Workloads

NVIDIA Run.ai offers three workload types that correspond to a specific phase of the researcher’s work:

  • Workspaces – For experimentation with data and models.
  • Training – For resource-intensive tasks such as model training and data preparation.
  • Inference – For deploying and serving the trained model.

Creating workloads in GUI

You can start creating workloads in Workload manager section in the NVIDIA Run.ai platform. You can see there a Workload table with a list of workloads if created where you can manage them as well.

Workloads


Workload Assets

Workload assets are preconfigured components you will need for your workloads.
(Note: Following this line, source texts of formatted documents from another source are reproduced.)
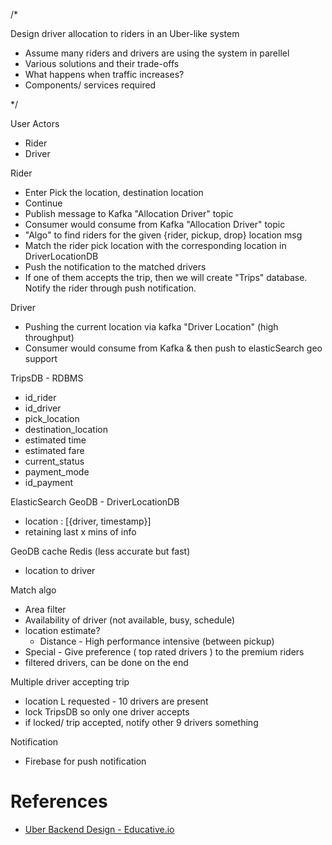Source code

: 
/*

Design driver allocation to riders in an Uber-like system

- Assume many riders and drivers are using the system in parellel
- Various solutions and their trade-offs
- What happens when traffic increases?
- Components/ services required

*/

User Actors
- Rider
- Driver

Rider
- Enter Pick the location, destination location
- Continue
- Publish message to Kafka "Allocation Driver" topic
- Consumer would consume from Kafka "Allocation Driver" topic
- "Algo" to find riders for the given {rider, pickup, drop} location msg
- Match the rider pick location with the corresponding location in DriverLocationDB
- Push the notification to the matched drivers
- If one of them accepts the trip, then we will create "Trips" database.
  Notify the rider through push notification.

Driver
- Pushing the current location via kafka "Driver Location" (high throughput)
- Consumer would consume from Kafka & then push to elasticSearch geo support

TripsDB - RDBMS
- id_rider
- id_driver
- pick_location
- destination_location
- estimated time
- estimated fare
- current_status
- payment_mode
- id_payment

ElasticSearch GeoDB - DriverLocationDB
- location : [{driver, timestamp}]
- retaining last x mins of info

GeoDB cache Redis (less accurate but fast)
- location to driver

Match algo
- Area filter
- Availability of driver (not available, busy, schedule)
- location estimate?
    - Distance - High performance intensive (between pickup)
- Special - Give preference ( top rated drivers ) to the premium riders
- filtered drivers, can be done on the end

Multiple driver accepting trip
- location L requested - 10 drivers are present
- lock TripsDB so only one driver accepts
- if locked/ trip accepted, notify other 9 drivers something

Notification
- Firebase for push notification

# References
- [Uber Backend Design - Educative.io](https://www.educative.io/blog/uber-backend-system-design)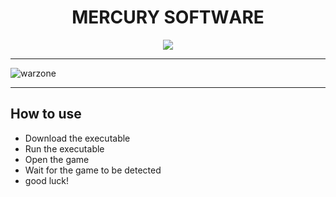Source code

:<p align="center"><h1 align="center">    MЕRCURY SОFТWАRЕ</h1></p>
<p align="center">
<a href=""><img src="https://cdn.discordapp.com/attachments/959169078055026742/1177721135991898122/image.png" /></a>
</p>


---

![warzone](https://github.com/roadroot/Fouillis/assets/50836748/af98aa19-9d08-43f6-b26e-94d400f5a962)

---

## How to use
- Download the executable
- Run the executable
- Open the game
- Wait for the game to be detected
- good luck!

            
        
            
        
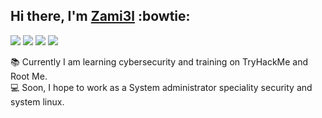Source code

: ## Hi there, I'm [Zami3l](https://zamiel.dev/) :bowtie:
[![](https://img.shields.io/badge/-WEBSITE-green?style=for-the-badge&logo=red-hat&logoColor=white&link=https://zamiel.dev/)](https://zamiel.dev/)
[![](https://img.shields.io/badge/-GPG-blue?style=for-the-badge&logo=gnu-privacy-guard&logoColor=white&link=https://zamiel.dev/key.asc)](https://zamiel.dev/key.asc)
[![](https://img.shields.io/badge/-TryHackMe-red?style=for-the-badge&logo=mixcloud&logoColor=white&link=https://tryhackme.com/p/zami3l)](https://tryhackme.com/p/zami3l)
[![](https://img.shields.io/badge/-RootMe-black?style=for-the-badge&logo=hackaday&logoColor=white&link=https://www.root-me.org/Zami3l)](https://www.root-me.org/Zami3l)


:books: Currently I am learning cybersecurity and training on TryHackMe and Root Me.  
:computer: Soon, I hope to work as a System administrator speciality security and system linux.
Environments – An asset consisting of a container image configuration, tools and connections.

https://run-ai-docs.nvidia.com/self-hosted/2.22/workloads-in-nvidia-run-ai/assets/environments

Data Sources – Reserving DGX in our cloud by default hostpath refered to NVMe local storage is configured. Hostpath is not shared between DGX nodes. Additionally you can reserve AI Storage in our cloud which is NFS over RDMA from Pure Flash blade storage connected as PVC to Run.ai.

We do not allow creating data sources, to add new data source you need send us a request.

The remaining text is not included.